In order to simplify the writing of such reports, various tools have been invented, the most well known ones being RMarkdown in R and Jupyter that is mostly used with Python (but supports many other languages as well).

These tools are incarnations of a Literate Programming, that had its beginnings with tools such as noweb and aims to mix regular text with code in an article, but of course that have been developed much further since then to extend to interactively editing and running code such as in Jupyter, processing entire books (see e.g. bookdown or also inverting the text and code-blocks such that the regular text becomes comments inside a script in e.g. R or Python (see jupytext).

As this package is only for Python, I will focus in the following on aspects of these tools for this language, but some comments are certainly also valid for other frameworks.

Jupyter is for sure the most used framework for this purpose with a very large set of tools and users. Since its invention, it has certainly changed how datascience is being done in many organizations. Some of its most noteworthy advantages are: - Deployment through the browser without the need of direct access to hardware. Due to this it is also simpler to have users work with on-demand resources - A good console with outputs of tables and figures that make rapid development easy - Tools such as turning jupyter notebooks into websites - Jupyterlab, which is (almost) a full Python IDE

Next to these positive sides are however also a few shortcomings.

Shortcomings of Jupyter

One of the side-effects of structure of Jupyter-notebooks is their linear form where code and output blocks are mixed, which can cause notebooks to become very large and particular places can be hard to find. Code sharing between notebooks is also not easily possible, requiring to write libraries outside the notebook to fulfill this purpose, mixing very different styles of coding.

Also related to their design of one notebook, one html page, parametrization of notebooks can be cumbersome and is certainly not as simple and straightforward as a function.

This package

This package was developed to give an alternative to Jupyter providing more sophisticated ways to create reports while retaining (some) of the interactivity of the browser.
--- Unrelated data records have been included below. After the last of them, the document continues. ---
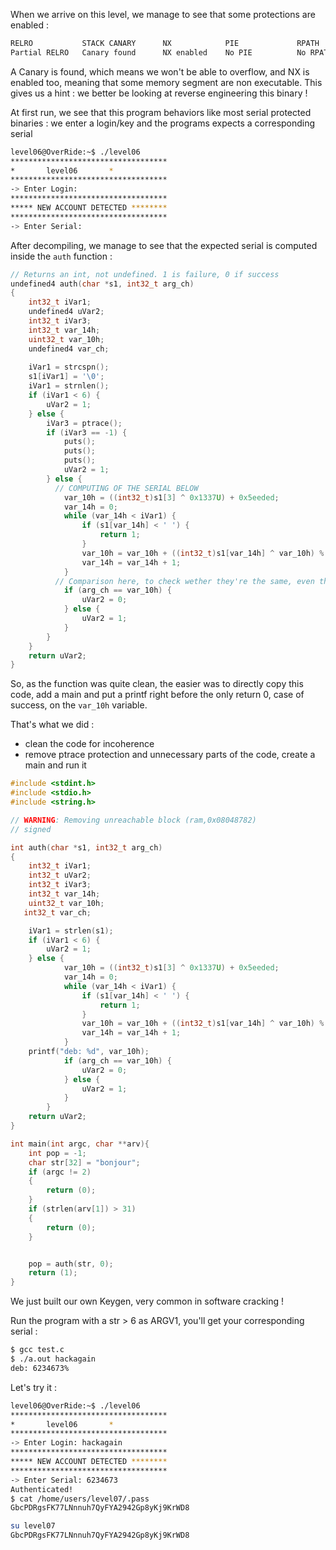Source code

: When we arrive on this level, we manage to see that some protections are enabled :

```bash
RELRO           STACK CANARY      NX            PIE             RPATH      RUNPATH      FILE
Partial RELRO   Canary found      NX enabled    No PIE          No RPATH   No RUNPATH   /home/users/level06/level06
```

A Canary is found, which means we won't be able to overflow, and NX is enabled too, meaning that some memory segment are non executable. This gives us a hint : we better be looking at reverse engineering this binary !

At first run, we see that this program behaviors like most serial protected binaries : we enter a login/key and the programs expects a corresponding serial

```bash
level06@OverRide:~$ ./level06
***********************************
*		level06		  *
***********************************
-> Enter Login:
***********************************
***** NEW ACCOUNT DETECTED ********
***********************************
-> Enter Serial:
```

After decompiling, we manage to see that the expected serial is computed inside the `auth` function :

```c
// Returns an int, not undefined. 1 is failure, 0 if success
undefined4 auth(char *s1, int32_t arg_ch)
{
    int32_t iVar1;
    undefined4 uVar2;
    int32_t iVar3;
    int32_t var_14h;
    uint32_t var_10h;
    undefined4 var_ch;
    
    iVar1 = strcspn();
    s1[iVar1] = '\0';
    iVar1 = strnlen();
    if (iVar1 < 6) {
        uVar2 = 1;
    } else {
        iVar3 = ptrace();
        if (iVar3 == -1) {
            puts();
            puts();
            puts();
            uVar2 = 1;
        } else {
          // COMPUTING OF THE SERIAL BELOW
            var_10h = ((int32_t)s1[3] ^ 0x1337U) + 0x5eeded;
            var_14h = 0;
            while (var_14h < iVar1) {
                if (s1[var_14h] < ' ') {
                    return 1;
                }
                var_10h = var_10h + ((int32_t)s1[var_14h] ^ var_10h) % 0x539;
                var_14h = var_14h + 1;
            }
          // Comparison here, to check wether they're the same, even though ghidra is not totally clear
            if (arg_ch == var_10h) {
                uVar2 = 0;
            } else {
                uVar2 = 1;
            }
        }
    }
    return uVar2;
}
```

So, as the function was quite clean, the easier was to directly copy this code, add a main and put a printf right before the only return 0, case of success, on the `var_10h` variable.

That's what we did :

* clean the code for incoherence
* remove ptrace protection and unnecessary parts of the code, create a main and run it

```c
#include <stdint.h>
#include <stdio.h>
#include <string.h>

// WARNING: Removing unreachable block (ram,0x08048782)
// signed

int auth(char *s1, int32_t arg_ch)
{
    int32_t iVar1;
    int32_t uVar2;
    int32_t iVar3;
    int32_t var_14h;
    uint32_t var_10h;
   int32_t var_ch;

    iVar1 = strlen(s1);
    if (iVar1 < 6) {
        uVar2 = 1;
    } else {
            var_10h = ((int32_t)s1[3] ^ 0x1337U) + 0x5eeded;
            var_14h = 0;
            while (var_14h < iVar1) {
                if (s1[var_14h] < ' ') {
                    return 1;
                }
                var_10h = var_10h + ((int32_t)s1[var_14h] ^ var_10h) % 0x539;
                var_14h = var_14h + 1;
            }
	printf("deb: %d", var_10h);
            if (arg_ch == var_10h) {
                uVar2 = 0;
            } else {
                uVar2 = 1;
            }
        }
    return uVar2;
}

int main(int argc, char **arv){
	int pop = -1;
	char str[32] = "bonjour";
	if (argc != 2)
	{
		return (0);
	}
	if (strlen(arv[1]) > 31)
	{
		return (0);
	}


	pop = auth(str, 0);
	return (1);
}
```

We just built our own Keygen, very common in software cracking !

Run the program with a str > 6 as ARGV1, you'll get your corresponding serial :

```bash
$ gcc test.c
$ ./a.out hackagain
deb: 6234673%
```

Let's try it :

```bash
level06@OverRide:~$ ./level06
***********************************
*		level06		  *
***********************************
-> Enter Login: hackagain
***********************************
***** NEW ACCOUNT DETECTED ********
***********************************
-> Enter Serial: 6234673
Authenticated!
$ cat /home/users/level07/.pass
GbcPDRgsFK77LNnnuh7QyFYA2942Gp8yKj9KrWD8
```

```bash
su level07
GbcPDRgsFK77LNnnuh7QyFYA2942Gp8yKj9KrWD8
```

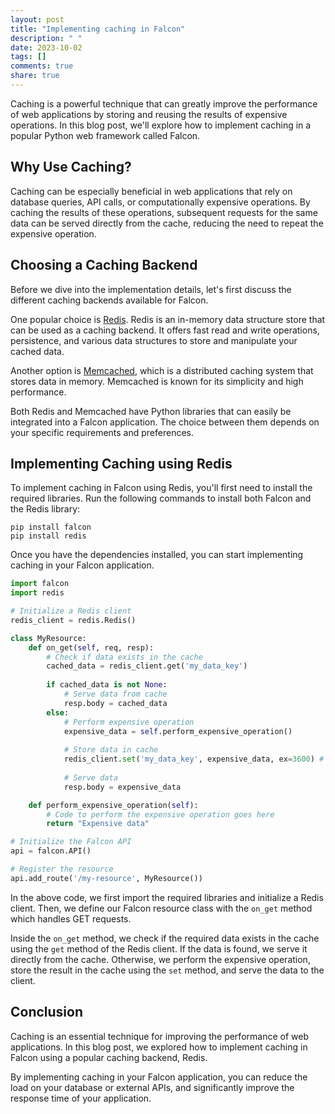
 ```yaml
---
layout: post
title: "Implementing caching in Falcon"
description: " "
date: 2023-10-02
tags: []
comments: true
share: true
---
```


Caching is a powerful technique that can greatly improve the performance of web applications by storing and reusing the results of expensive operations. In this blog post, we'll explore how to implement caching in a popular Python web framework called Falcon.

## Why Use Caching?

Caching can be especially beneficial in web applications that rely on database queries, API calls, or computationally expensive operations. By caching the results of these operations, subsequent requests for the same data can be served directly from the cache, reducing the need to repeat the expensive operation.

## Choosing a Caching Backend

Before we dive into the implementation details, let's first discuss the different caching backends available for Falcon.

One popular choice is [Redis](https://redis.io/). Redis is an in-memory data structure store that can be used as a caching backend. It offers fast read and write operations, persistence, and various data structures to store and manipulate your cached data.

Another option is [Memcached](https://memcached.org/), which is a distributed caching system that stores data in memory. Memcached is known for its simplicity and high performance.

Both Redis and Memcached have Python libraries that can easily be integrated into a Falcon application. The choice between them depends on your specific requirements and preferences.

## Implementing Caching using Redis

To implement caching in Falcon using Redis, you'll first need to install the required libraries. Run the following commands to install both Falcon and the Redis library:

```
pip install falcon
pip install redis
```

Once you have the dependencies installed, you can start implementing caching in your Falcon application.

```python
import falcon
import redis

# Initialize a Redis client
redis_client = redis.Redis()

class MyResource:
    def on_get(self, req, resp):
        # Check if data exists in the cache
        cached_data = redis_client.get('my_data_key')
        
        if cached_data is not None:
            # Serve data from cache
            resp.body = cached_data
        else:
            # Perform expensive operation
            expensive_data = self.perform_expensive_operation()
            
            # Store data in cache
            redis_client.set('my_data_key', expensive_data, ex=3600) # Cache for 1 hour
            
            # Serve data
            resp.body = expensive_data

    def perform_expensive_operation(self):
        # Code to perform the expensive operation goes here
        return "Expensive data"

# Initialize the Falcon API
api = falcon.API()

# Register the resource
api.add_route('/my-resource', MyResource())
```

In the above code, we first import the required libraries and initialize a Redis client. Then, we define our Falcon resource class with the `on_get` method which handles GET requests.

Inside the `on_get` method, we check if the required data exists in the cache using the `get` method of the Redis client. If the data is found, we serve it directly from the cache. Otherwise, we perform the expensive operation, store the result in the cache using the `set` method, and serve the data to the client.

## Conclusion

Caching is an essential technique for improving the performance of web applications. In this blog post, we explored how to implement caching in Falcon using a popular caching backend, Redis.

By implementing caching in your Falcon application, you can reduce the load on your database or external APIs, and significantly improve the response time of your application.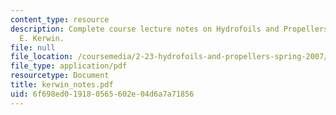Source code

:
 ```yaml
---
content_type: resource
description: Complete course lecture notes on Hydrofoils and Propellers by Justin
  E. Kerwin.
file: null
file_location: /coursemedia/2-23-hydrofoils-and-propellers-spring-2007/6f698ed019180565602e04d6a7a71856_kerwin_notes.pdf
file_type: application/pdf
resourcetype: Document
title: kerwin_notes.pdf
uid: 6f698ed0-1918-0565-602e-04d6a7a71856
---
```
All this will be done in pure python without any specially formatted file or overloading of the meaning of any comments.

It will further retain the ability to include live code-blocks from the scripts in the output, but less intrusively than for Jupyter notebooks.
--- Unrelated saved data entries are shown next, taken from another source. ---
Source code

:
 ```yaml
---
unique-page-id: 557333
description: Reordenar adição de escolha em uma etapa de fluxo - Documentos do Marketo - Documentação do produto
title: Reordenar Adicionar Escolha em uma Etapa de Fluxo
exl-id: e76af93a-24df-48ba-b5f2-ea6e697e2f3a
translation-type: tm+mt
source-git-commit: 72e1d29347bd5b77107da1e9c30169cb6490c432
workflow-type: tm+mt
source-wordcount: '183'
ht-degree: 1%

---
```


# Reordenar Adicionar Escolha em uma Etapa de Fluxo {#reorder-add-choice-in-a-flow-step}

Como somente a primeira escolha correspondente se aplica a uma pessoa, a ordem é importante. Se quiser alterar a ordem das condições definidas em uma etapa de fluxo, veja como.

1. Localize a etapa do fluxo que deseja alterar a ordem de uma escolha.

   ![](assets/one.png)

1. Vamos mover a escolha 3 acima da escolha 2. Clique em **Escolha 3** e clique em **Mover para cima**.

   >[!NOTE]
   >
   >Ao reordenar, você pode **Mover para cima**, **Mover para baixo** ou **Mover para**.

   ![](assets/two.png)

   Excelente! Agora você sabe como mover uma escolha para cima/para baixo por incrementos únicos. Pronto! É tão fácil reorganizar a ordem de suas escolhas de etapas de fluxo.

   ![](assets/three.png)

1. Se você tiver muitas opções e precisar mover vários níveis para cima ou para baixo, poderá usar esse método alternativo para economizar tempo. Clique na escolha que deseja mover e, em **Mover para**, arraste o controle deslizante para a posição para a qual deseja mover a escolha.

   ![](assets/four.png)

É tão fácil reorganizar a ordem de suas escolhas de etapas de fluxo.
In particular, it is intended to work by providing functions to easily write out markdown pages that are part of an mkdocs site. For this convenience functions for Figures and Tables as well as other objects are available.

For viewing these results, mkdocs is used that contains a development server that automatically watches input files and updates the browser on any change. This update process is typically very fast.

Last, a plugin for the ipython console is provided that writes any appropriate output in the console to a special markdown page that can then also be viewed using mkdocs. This way, it is easy to visualize figues and tables from the ipython console, where tables in the browser are sortable or can even be filtered, thus providing better functionality than default Jupyter tables in an output cell.